Actualité12/09/2022Agriculture Biologique, FourragesBovins lait, Bovins viande

Un thème de la conférence proposée à Commes le 29 et 30 juin dernier au salon Tech & Bio consacré à l’élevage laitier en Agriculture Biologique. Voici les grandes lignes issues de la présentation.

L’élevage est un élément capital dans la dynamique du cycle bio-géochimique du phosphore à cause des flux qu’il génère à son amont (fourrages et autres aliments) et à son aval (produits et effluents). Depuis quelques années, une sonnette d’alarme a été tirée par Arvalis sur les teneurs de phosphore du sol dans les parcelles converties depuis longtemps à l’Agriculture Biologique. Si cette inquiétude était déjà ressentie parmi les nombreux polyculteurs bio, elle a été reçue avec étonnement par les éleveurs, convaincus jusque-là de la virtuosité de leur système circulaire d’échange entre les exportations du sol par les cultures fourragères et les restitutions via les apports des effluents d’élevage.

Dans leur conférence au salon Tech et Bio Aurélien DUPONT (CRAB) et Quentin GIRARD (Arvalis) ont expliqué que dans les systèmes conventionnels l’achat d’aliments et d’engrais phosphatés constituent les principales sources des apports de phosphore au sol.

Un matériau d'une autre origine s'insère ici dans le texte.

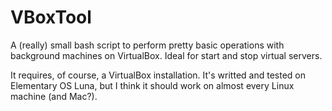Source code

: VBoxTool
========

A (really) small bash script to perform pretty basic operations with background machines on VirtualBox. Ideal for start and stop virtual servers.

It requires, of course, a VirtualBox installation. It's writted and tested on Elementary OS Luna, but I think it should work on almost every Linux machine (and Mac?).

Même compte tenu des exportations via les produits animaux et la vente des cultures, le solde est souvent positif avec par exemple en Bretagne, 19 kg de phosphore/ha/an accumulés dans les sols à l’échelle régionale. En Agriculture Biologique, et d’autant plus dans les systèmes autonomes en fourrages, la baisse des exportations liée aux rendements plus faibles ne suffit pas à compenser l’absence d’apports de phosphore via l’achat des fourrages et des engrais.

 

Les résultats de l’essai système biologique de la ferme expérimentale des Bordes (36)

\s A cette analyse purement mathématique s’ajoute le constat fréquent d’une baisse des rendements des prairies dans les fermes en bio depuis longtemps. La ferme expérimentale des Bordes a été donc utilisée pour étudier le phénomène et essayer d’en comprendre les origines.

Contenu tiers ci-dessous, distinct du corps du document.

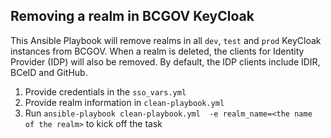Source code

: ## Removing a realm in BCGOV KeyCloak

This Ansible Playbook will remove realms in all `dev`, `test` and `prod` KeyCloak instances from BCGOV. When a realm is deleted, the clients for Identity Provider (IDP) will also be removed. By default, the IDP clients include IDIR, BCeID and GitHub.

1. Provide credentials in the `sso_vars.yml`
2. Provide realm information in `clean-playbook.yml`
3. Run `ansible-playbook clean-playbook.yml  -e realm_name=<the name of the realm>` to kick off the task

Les analyses de sol montrent une forte baisse des teneurs en P2O5 entre la conversion et 2016, et des valeurs qui restent stables ensuite jusqu’à 2021, autour des seuils de renforcement. Les données issues des analyses de la ferme, avec les moyennes départementales et la synthèse Comifer, convergent pour dire que pour maintenir le niveau de P assimilable dans le sol il faudrait un bilan (apports – exportations) positif d’environ 25 unités/ha/an.

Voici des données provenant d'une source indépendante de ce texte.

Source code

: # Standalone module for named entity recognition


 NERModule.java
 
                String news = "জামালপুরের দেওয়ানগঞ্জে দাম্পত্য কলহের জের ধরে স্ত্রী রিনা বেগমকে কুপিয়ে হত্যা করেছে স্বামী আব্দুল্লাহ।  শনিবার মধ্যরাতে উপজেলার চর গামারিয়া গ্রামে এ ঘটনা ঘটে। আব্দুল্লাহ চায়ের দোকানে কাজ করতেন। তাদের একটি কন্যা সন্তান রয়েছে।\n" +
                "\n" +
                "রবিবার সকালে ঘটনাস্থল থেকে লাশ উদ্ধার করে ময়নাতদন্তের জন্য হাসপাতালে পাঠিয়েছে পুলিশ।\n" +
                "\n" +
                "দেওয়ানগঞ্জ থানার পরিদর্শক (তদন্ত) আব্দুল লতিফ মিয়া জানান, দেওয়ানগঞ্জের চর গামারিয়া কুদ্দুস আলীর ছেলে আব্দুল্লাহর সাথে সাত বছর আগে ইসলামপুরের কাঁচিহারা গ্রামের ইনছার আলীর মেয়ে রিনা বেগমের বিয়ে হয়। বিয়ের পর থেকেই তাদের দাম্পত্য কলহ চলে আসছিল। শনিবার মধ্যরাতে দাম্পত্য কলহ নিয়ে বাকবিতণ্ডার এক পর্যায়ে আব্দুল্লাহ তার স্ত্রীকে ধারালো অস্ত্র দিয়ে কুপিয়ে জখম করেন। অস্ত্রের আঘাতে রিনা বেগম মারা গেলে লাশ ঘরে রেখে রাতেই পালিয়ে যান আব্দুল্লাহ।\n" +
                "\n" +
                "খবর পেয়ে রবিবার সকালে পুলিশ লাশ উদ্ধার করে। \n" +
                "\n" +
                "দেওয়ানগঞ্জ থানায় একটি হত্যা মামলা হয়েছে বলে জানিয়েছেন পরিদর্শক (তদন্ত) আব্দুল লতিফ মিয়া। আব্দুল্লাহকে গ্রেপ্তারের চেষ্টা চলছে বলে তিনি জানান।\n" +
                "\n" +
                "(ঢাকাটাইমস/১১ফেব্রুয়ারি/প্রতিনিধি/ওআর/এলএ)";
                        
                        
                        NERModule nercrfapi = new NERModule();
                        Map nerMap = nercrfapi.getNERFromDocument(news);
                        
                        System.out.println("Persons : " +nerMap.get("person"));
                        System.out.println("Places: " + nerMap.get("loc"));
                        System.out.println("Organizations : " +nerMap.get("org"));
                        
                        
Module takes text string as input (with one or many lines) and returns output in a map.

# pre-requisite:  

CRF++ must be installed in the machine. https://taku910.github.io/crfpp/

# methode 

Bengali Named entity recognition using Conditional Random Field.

L’évolution des rendements est aussi à la baisse, ainsi que la valeur de MAT des fourrages récoltés. L’objectif de l’autonomie fourragère (110 T de MS/an récoltées) a été atteint 9 années sur 17 entre 1999 et 2015, mais seulement 1 fois sur les 4 dernières années du suivi (2011-2015).

Les tests en pot (Figure 1) avec du sol prélevé sur deux parcelles de prairie montrent clairement que dans cette situation spécifique, c’est le P l’élément qui limite le plus le rendement.

Le projet PhosphoBio

Ces résultats sont limités à une ferme spécifique et ne donnent pas toutes les réponses à toutes les questions. C’est pour cette raison qu’on projet CASDAR a vu le jour en octobre 2020 avec 3 actions principales :

  1. Faire l’état des lieux de la fertilité P des sols en AB.
  2. Tester et adapter les outils de diagnostic de carence en P et leurs références au contexte de l’AB.
  3. Prévoir l’impact des pratiques sur le statut phosphate des sols.

L’étude est menée sur 200 parcelles sélectionnées pour 158 agriculteurs sur 4 territoires (dont le Bassin Parisien avec des parcelles dans l’Eure et le Grand Ouest et des parcelles aussi dans la Manche et l’Orne) offrant des modes de productions et contextes pédoclimatiques contrastés, avec une campagne d’analyse de terre et des enquêtes sur les pratiques culturales (Figure 2).

En Normandie les teneurs en P sont pour le moment entre teneur de renforcement et teneur d’impasse pour les cultures les moins exigeantes (blé) et inférieures aux teneurs de renforcement pour les exigeantes (maïs et prairies).

Contrairement à ce qu’on pourrait imaginer, aucune différence a été mise en évidence entre systèmes avec ou sans élevage. Les teneurs en P2O5 Olsen tournent autour de 50 kg/ha, une valeur plutôt rassurante.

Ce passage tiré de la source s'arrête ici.